Data handling & analysis:
- All data must be saved on the Laskowski Lab Box. Save it in your folder and use intuitive and clear file naming practices.
- The Box is backed up but make sure to save your data somewhere else too –either locally on your own hard drive, or an external hard drive. The more copies the better (ask Kate about how she lost an entire summer’s worth of data if you don’t believe this happens).
- After your raw data is collected, it’s critical that you keep track of every step from data cleaning to analysis to final results.
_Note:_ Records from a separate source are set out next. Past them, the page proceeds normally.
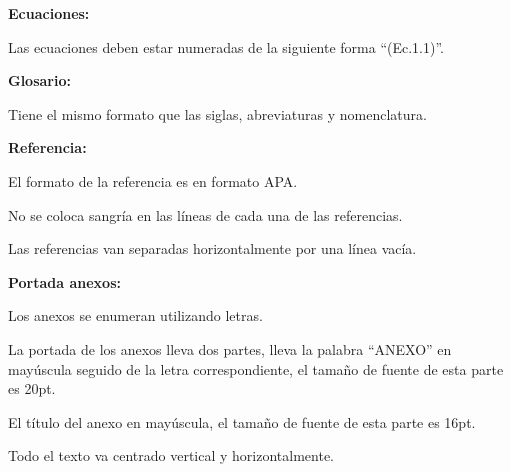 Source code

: {{\begin{lista}
    \item\textbf{Ecuaciones:}
    \begin{lista}
        \item Las ecuaciones deben estar numeradas de la siguiente forma “(Ec.1.1)”.
    \end{lista}

    \item \textbf{Glosario:}
    \begin{lista}
        \item Tiene el mismo formato que las siglas, abreviaturas y nomenclatura.
    \end{lista}

    \item\textbf{Referencia:}
    
    \begin{lista}
        \item El formato de la referencia es en formato APA.
        \item No se coloca sangría en las líneas de cada una de las referencias.
        \item Las referencias van separadas horizontalmente por una línea vacía.
    \end{lista}

  

    \item\textbf{Portada anexos:}
    \begin{lista}
        \item Los anexos se enumeran utilizando letras.
        \item La portada de los anexos lleva dos partes, lleva la palabra “ANEXO” en mayúscula seguido de la letra correspondiente, el tamaño de fuente de esta parte es 20pt.
        \item El título del anexo en mayúscula, el tamaño de fuente de esta parte es 16pt.
        \item Todo el texto va centrado vertical y horizontalmente.
    \end{lista}

    \end{lista}
    }
}


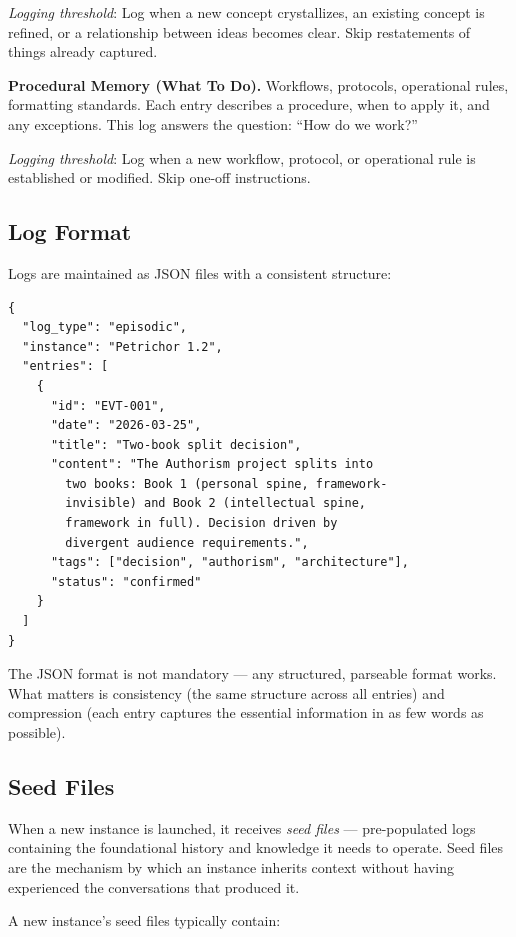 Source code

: \documentclass[11pt,a4paper]{article}
\begin{document}
\textit{Logging threshold}: Log when a new concept crystallizes, an existing concept is refined, or a relationship between ideas becomes clear. Skip restatements of things already captured.

\textbf{Procedural Memory (What To Do).} Workflows, protocols, operational rules, formatting standards. Each entry describes a procedure, when to apply it, and any exceptions. This log answers the question: ``How do we work?''

\textit{Logging threshold}: Log when a new workflow, protocol, or operational rule is established or modified. Skip one-off instructions.

\subsection{Log Format}

Logs are maintained as JSON files with a consistent structure:

\begin{lstlisting}
{
  "log_type": "episodic",
  "instance": "Petrichor 1.2",
  "entries": [
    {
      "id": "EVT-001",
      "date": "2026-03-25",
      "title": "Two-book split decision",
      "content": "The Authorism project splits into
        two books: Book 1 (personal spine, framework-
        invisible) and Book 2 (intellectual spine,
        framework in full). Decision driven by
        divergent audience requirements.",
      "tags": ["decision", "authorism", "architecture"],
      "status": "confirmed"
    }
  ]
}
\end{lstlisting}

The JSON format is not mandatory --- any structured, parseable format works. What matters is consistency (the same structure across all entries) and compression (each entry captures the essential information in as few words as possible).

\subsection{Seed Files}

When a new instance is launched, it receives \textit{seed files} --- pre-populated logs containing the foundational history and knowledge it needs to operate. Seed files are the mechanism by which an instance inherits context without having experienced the conversations that produced it.

A new instance's seed files typically contain:
\end{document}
At a bare minimum you need to keep a copy of the “raw” data in an un-corruptible format (this can be paper data sheets, saved images of stained brains and/or a pdf version of a digital excel file).
- All data cleaning/transformations should be done in R and using version control–never write over datafiles but ‘save as’ and append the date in the format e.g. “Data_project_YYYYMMDD.csv”
- Final data analysis should be compiled in an R markdown file that reproduces exactly the results that go in the paper.
File management:
- Managing all the files related to a single project is difficult. It is important to use intuitive and informative names for your files and to organize them well in different subfolders.
- For each project create a folder with an informative name within your folder on Box. It is useful to create sub-folders for each major step of a project; a potential organization is listed below.
- Project Name
- Design–includes any schedules, diagrams, predictions etc. you generated when you were designing the experiment
- Raw Data–includes the raw data, meta-data, and the saved ‘incorruptible’ formats. Once data is put in here it should not be handled again
- Analysis –includes the data file that you will perform data cleaning and analysis on. All R files, R Markdown files and figures can be saved here
- Manuscript –all files related to writing up your manuscript. Always a good idea to append the date (YYYYMMDD) to help keep track of manuscript versions
- Old files– this is optional, but I am loathe to delete just about any file in case you find you need it later. Instead I put all old files into a folder like this to keep.
- Project Name
Public deposit:
- All data and analysis files will be publicly deposited when the paper is published.